Saved data entries

###

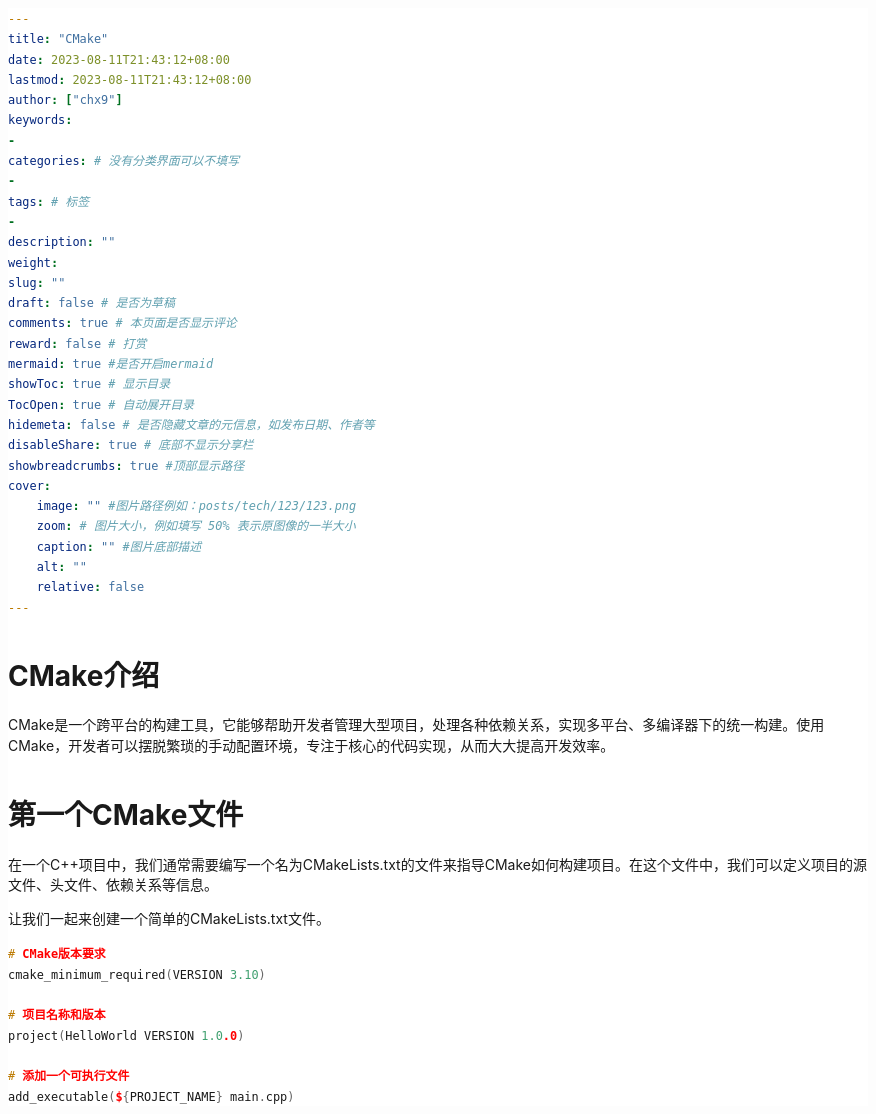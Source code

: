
 ```yaml
---
title: "CMake"
date: 2023-08-11T21:43:12+08:00
lastmod: 2023-08-11T21:43:12+08:00
author: ["chx9"]
keywords: 
- 
categories: # 没有分类界面可以不填写
- 
tags: # 标签
- 
description: ""
weight:
slug: ""
draft: false # 是否为草稿
comments: true # 本页面是否显示评论
reward: false # 打赏
mermaid: true #是否开启mermaid
showToc: true # 显示目录
TocOpen: true # 自动展开目录
hidemeta: false # 是否隐藏文章的元信息，如发布日期、作者等
disableShare: true # 底部不显示分享栏
showbreadcrumbs: true #顶部显示路径
cover:
    image: "" #图片路径例如：posts/tech/123/123.png
    zoom: # 图片大小，例如填写 50% 表示原图像的一半大小
    caption: "" #图片底部描述
    alt: ""
    relative: false
---
```




# CMake介绍
CMake是一个跨平台的构建工具，它能够帮助开发者管理大型项目，处理各种依赖关系，实现多平台、多编译器下的统一构建。使用CMake，开发者可以摆脱繁琐的手动配置环境，专注于核心的代码实现，从而大大提高开发效率。

# 第一个CMake文件
在一个C++项目中，我们通常需要编写一个名为CMakeLists.txt的文件来指导CMake如何构建项目。在这个文件中，我们可以定义项目的源文件、头文件、依赖关系等信息。

让我们一起来创建一个简单的CMakeLists.txt文件。
```c++
# CMake版本要求
cmake_minimum_required(VERSION 3.10)

# 项目名称和版本
project(HelloWorld VERSION 1.0.0)

# 添加一个可执行文件
add_executable(${PROJECT_NAME} main.cpp)
```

###

◆ What to produce:
From the entries above, return each line with the word "VERSION" in it.

◆ Task solution:
cmake_minimum_required(VERSION 3.10)
project(HelloWorld VERSION 1.0.0)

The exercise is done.